◆ Supplied records
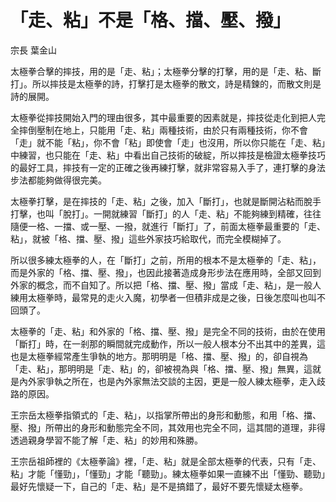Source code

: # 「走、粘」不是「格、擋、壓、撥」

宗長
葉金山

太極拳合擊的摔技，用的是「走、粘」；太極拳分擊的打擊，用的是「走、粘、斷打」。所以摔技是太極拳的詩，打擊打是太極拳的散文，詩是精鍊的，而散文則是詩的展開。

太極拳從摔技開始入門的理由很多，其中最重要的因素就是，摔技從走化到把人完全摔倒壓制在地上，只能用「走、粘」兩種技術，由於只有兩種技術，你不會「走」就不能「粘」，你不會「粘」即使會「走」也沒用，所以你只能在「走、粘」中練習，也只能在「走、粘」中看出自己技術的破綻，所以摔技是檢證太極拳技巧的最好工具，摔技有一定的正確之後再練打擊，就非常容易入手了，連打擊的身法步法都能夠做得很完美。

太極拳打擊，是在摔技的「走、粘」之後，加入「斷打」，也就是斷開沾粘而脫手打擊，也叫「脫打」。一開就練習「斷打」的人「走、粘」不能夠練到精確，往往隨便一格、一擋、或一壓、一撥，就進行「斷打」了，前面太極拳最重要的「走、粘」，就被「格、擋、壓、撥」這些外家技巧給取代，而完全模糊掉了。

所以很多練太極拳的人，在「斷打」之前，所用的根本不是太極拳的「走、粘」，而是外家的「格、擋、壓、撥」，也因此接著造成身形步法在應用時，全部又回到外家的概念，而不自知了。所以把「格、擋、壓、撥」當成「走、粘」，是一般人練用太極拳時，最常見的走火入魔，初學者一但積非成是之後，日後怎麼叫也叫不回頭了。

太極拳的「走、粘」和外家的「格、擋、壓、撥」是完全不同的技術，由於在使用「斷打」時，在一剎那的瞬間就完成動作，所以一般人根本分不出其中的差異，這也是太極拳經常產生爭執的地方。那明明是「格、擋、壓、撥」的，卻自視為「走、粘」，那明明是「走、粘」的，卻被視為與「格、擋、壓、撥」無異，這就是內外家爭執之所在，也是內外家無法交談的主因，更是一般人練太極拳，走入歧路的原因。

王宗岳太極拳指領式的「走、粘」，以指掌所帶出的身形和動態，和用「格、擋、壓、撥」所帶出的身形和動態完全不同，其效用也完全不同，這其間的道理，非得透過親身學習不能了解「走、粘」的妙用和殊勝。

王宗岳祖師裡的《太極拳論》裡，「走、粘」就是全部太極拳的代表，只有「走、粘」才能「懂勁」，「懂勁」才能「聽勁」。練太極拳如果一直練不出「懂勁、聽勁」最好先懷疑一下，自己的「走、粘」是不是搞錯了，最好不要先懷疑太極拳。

...

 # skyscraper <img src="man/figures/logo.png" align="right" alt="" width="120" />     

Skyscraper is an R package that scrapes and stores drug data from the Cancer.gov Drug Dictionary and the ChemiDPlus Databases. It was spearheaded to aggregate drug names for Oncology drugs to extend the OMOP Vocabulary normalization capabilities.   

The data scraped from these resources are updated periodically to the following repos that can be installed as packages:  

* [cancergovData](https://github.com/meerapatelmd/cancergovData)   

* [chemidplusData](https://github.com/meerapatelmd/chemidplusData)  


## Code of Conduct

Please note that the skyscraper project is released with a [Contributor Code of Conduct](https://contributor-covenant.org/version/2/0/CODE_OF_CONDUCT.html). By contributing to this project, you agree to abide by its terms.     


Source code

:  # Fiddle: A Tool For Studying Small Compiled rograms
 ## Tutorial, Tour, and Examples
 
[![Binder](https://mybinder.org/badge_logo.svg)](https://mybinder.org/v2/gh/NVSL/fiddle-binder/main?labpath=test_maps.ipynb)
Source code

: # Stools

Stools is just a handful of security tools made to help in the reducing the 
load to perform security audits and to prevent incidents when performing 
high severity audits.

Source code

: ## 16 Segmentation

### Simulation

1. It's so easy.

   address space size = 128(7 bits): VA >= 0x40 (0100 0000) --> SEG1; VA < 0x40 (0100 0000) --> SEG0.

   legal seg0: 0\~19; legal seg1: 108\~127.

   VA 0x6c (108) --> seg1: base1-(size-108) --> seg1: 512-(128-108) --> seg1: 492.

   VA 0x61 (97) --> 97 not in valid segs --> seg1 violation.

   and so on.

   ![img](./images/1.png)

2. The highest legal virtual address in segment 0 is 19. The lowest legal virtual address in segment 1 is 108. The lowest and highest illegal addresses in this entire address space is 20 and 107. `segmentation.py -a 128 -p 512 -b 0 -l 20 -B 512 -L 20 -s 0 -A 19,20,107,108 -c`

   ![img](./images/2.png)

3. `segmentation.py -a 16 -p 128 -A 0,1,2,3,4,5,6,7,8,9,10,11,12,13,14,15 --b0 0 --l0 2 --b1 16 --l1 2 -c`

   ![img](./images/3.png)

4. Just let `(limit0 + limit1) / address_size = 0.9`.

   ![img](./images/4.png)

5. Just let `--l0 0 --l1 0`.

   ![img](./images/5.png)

◆ Required action
From the entries above, write out only the lines starting at the line that holds "太極拳打擊，是在摔技的「走、" and ending at the line that holds "王宗岳祖師裡的《太極拳論》裡", keeping both and matching them exactly.

◆ Answer to this task
太極拳打擊，是在摔技的「走、粘」之後，加入「斷打」，也就是斷開沾粘而脫手打擊，也叫「脫打」。一開就練習「斷打」的人「走、粘」不能夠練到精確，往往隨便一格、一擋、或一壓、一撥，就進行「斷打」了，前面太極拳最重要的「走、粘」，就被「格、擋、壓、撥」這些外家技巧給取代，而完全模糊掉了。

所以很多練太極拳的人，在「斷打」之前，所用的根本不是太極拳的「走、粘」，而是外家的「格、擋、壓、撥」，也因此接著造成身形步法在應用時，全部又回到外家的概念，而不自知了。所以把「格、擋、壓、撥」當成「走、粘」，是一般人練用太極拳時，最常見的走火入魔，初學者一但積非成是之後，日後怎麼叫也叫不回頭了。

太極拳的「走、粘」和外家的「格、擋、壓、撥」是完全不同的技術，由於在使用「斷打」時，在一剎那的瞬間就完成動作，所以一般人根本分不出其中的差異，這也是太極拳經常產生爭執的地方。那明明是「格、擋、壓、撥」的，卻自視為「走、粘」，那明明是「走、粘」的，卻被視為與「格、擋、壓、撥」無異，這就是內外家爭執之所在，也是內外家無法交談的主因，更是一般人練太極拳，走入歧路的原因。

王宗岳太極拳指領式的「走、粘」，以指掌所帶出的身形和動態，和用「格、擋、壓、撥」所帶出的身形和動態完全不同，其效用也完全不同，這其間的道理，非得透過親身學習不能了解「走、粘」的妙用和殊勝。

王宗岳祖師裡的《太極拳論》裡，「走、粘」就是全部太極拳的代表，只有「走、粘」才能「懂勁」，「懂勁」才能「聽勁」。練太極拳如果一直練不出「懂勁、聽勁」最好先懷疑一下，自己的「走、粘」是不是搞錯了，最好不要先懷疑太極拳。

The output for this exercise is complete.